Exercise objective: Each line of the entries, from the first to the line containing "Now $x_1 + x_2", is to be transcribed exactly as it stands; include no other lines.
▽
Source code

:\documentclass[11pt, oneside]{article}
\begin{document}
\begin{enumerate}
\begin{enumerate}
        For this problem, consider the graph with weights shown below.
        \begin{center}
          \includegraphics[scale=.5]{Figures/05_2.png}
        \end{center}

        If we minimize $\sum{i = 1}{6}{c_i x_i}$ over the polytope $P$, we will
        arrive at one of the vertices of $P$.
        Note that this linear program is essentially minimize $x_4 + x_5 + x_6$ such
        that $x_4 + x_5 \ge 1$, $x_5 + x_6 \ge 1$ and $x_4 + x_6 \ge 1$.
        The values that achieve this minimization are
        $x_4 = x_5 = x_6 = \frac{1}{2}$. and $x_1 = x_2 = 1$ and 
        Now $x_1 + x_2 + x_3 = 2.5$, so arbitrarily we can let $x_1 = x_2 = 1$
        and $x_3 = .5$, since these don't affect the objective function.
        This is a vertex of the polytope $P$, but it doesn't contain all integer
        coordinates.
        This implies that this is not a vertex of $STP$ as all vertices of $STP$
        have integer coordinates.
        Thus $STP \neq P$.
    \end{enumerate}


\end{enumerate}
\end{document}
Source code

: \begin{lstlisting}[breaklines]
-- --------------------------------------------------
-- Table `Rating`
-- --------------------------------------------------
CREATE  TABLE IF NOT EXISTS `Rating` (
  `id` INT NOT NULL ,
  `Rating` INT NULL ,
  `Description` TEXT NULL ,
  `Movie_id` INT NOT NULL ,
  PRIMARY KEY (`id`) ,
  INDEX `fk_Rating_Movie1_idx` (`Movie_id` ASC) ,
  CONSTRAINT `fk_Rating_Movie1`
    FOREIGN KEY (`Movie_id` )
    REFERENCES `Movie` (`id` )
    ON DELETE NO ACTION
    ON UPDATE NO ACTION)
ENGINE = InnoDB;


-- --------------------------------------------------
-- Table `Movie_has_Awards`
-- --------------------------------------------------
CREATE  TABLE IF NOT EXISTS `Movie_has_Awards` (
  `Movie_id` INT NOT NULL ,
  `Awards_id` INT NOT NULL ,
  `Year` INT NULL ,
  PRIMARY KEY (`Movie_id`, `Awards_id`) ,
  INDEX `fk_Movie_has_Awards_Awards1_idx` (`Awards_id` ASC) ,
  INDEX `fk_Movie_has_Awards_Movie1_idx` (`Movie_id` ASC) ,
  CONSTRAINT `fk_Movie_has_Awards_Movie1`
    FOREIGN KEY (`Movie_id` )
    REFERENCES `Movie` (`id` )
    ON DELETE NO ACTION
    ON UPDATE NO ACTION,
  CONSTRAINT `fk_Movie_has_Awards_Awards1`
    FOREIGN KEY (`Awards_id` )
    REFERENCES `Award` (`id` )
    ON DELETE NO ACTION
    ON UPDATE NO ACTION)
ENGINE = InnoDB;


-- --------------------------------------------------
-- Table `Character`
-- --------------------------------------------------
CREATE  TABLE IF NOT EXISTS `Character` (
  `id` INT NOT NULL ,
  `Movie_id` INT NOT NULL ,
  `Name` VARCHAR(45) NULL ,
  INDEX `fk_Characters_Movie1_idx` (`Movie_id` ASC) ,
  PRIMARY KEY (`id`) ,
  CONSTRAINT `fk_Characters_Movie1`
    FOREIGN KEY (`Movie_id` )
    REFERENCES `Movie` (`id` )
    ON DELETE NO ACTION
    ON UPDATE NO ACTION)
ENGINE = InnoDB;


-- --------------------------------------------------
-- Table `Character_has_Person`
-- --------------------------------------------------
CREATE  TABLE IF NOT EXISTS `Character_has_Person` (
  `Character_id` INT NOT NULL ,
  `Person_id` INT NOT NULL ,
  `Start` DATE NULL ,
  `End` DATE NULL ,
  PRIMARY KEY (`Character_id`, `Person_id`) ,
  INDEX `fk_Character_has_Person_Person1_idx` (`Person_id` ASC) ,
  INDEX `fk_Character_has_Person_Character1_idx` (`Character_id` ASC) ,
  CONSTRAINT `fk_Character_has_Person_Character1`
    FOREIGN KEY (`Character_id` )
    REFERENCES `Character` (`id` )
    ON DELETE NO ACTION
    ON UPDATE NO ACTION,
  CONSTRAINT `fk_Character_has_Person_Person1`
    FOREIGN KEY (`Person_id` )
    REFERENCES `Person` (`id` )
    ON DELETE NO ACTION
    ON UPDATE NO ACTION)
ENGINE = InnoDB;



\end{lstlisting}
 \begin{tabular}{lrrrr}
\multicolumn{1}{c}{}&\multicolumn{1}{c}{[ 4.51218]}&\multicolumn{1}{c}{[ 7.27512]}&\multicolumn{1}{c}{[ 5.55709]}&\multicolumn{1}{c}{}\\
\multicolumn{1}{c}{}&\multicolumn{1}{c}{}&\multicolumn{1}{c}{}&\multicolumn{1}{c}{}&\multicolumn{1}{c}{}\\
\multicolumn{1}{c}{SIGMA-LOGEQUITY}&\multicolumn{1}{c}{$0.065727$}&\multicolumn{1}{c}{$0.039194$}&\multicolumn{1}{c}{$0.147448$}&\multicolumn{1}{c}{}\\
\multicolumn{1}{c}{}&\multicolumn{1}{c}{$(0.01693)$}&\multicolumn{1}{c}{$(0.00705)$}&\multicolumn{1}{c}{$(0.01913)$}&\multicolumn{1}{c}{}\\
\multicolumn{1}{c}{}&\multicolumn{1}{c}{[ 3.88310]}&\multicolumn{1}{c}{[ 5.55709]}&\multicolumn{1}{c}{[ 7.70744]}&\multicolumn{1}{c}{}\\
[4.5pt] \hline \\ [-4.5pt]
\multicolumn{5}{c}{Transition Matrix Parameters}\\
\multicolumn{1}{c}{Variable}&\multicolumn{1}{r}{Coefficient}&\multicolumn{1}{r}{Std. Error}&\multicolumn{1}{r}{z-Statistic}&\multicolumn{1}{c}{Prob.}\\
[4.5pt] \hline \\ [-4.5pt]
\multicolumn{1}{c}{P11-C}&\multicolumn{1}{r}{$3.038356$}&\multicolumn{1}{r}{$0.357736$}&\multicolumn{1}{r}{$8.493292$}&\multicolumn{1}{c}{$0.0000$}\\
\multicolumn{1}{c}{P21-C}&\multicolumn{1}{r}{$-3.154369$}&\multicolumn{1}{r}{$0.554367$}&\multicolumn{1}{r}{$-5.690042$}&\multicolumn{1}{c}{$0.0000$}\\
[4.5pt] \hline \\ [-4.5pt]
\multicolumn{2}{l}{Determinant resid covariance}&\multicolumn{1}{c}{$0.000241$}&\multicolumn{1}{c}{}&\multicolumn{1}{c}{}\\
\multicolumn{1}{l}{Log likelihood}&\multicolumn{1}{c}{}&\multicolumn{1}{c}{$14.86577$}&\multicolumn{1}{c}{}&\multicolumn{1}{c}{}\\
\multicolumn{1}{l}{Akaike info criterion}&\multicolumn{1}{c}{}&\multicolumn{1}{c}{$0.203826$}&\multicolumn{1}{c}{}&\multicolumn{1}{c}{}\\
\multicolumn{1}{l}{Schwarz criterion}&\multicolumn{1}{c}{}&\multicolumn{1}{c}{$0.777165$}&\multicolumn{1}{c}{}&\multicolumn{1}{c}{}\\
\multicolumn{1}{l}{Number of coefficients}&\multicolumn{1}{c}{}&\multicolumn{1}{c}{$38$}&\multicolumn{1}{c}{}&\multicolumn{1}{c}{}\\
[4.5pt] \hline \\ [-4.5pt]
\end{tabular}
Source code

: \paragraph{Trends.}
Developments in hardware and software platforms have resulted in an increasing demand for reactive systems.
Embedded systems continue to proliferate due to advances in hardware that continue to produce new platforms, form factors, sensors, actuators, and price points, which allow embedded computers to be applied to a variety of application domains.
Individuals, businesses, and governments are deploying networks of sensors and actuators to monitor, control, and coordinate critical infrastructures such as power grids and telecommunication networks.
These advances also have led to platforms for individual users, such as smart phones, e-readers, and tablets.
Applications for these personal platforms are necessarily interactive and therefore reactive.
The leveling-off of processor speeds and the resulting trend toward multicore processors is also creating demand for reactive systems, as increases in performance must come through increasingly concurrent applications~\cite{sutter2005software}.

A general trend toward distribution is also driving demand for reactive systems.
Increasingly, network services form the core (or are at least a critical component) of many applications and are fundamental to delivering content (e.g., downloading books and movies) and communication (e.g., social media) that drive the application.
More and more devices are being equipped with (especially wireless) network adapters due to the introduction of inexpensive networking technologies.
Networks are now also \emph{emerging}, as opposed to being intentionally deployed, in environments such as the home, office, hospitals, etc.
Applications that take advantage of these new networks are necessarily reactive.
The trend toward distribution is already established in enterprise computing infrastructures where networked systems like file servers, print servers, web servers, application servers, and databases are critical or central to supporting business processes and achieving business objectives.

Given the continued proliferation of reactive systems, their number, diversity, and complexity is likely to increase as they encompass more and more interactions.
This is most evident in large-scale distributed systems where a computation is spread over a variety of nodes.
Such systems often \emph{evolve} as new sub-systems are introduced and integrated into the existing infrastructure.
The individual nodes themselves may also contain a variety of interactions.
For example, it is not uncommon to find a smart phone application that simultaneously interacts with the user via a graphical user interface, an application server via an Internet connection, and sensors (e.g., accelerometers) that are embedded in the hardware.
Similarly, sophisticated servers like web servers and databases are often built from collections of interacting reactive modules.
△
Answer below:
Source code

:\documentclass[11pt, oneside]{article}
\begin{document}
\begin{enumerate}
\begin{enumerate}
        For this problem, consider the graph with weights shown below.
        \begin{center}
          \includegraphics[scale=.5]{Figures/05_2.png}
        \end{center}

        If we minimize $\sum{i = 1}{6}{c_i x_i}$ over the polytope $P$, we will
        arrive at one of the vertices of $P$.
        Note that this linear program is essentially minimize $x_4 + x_5 + x_6$ such
        that $x_4 + x_5 \ge 1$, $x_5 + x_6 \ge 1$ and $x_4 + x_6 \ge 1$.
        The values that achieve this minimization are
        $x_4 = x_5 = x_6 = \frac{1}{2}$. and $x_1 = x_2 = 1$ and 
        Now $x_1 + x_2 + x_3 = 2.5$, so arbitrarily we can let $x_1 = x_2 = 1$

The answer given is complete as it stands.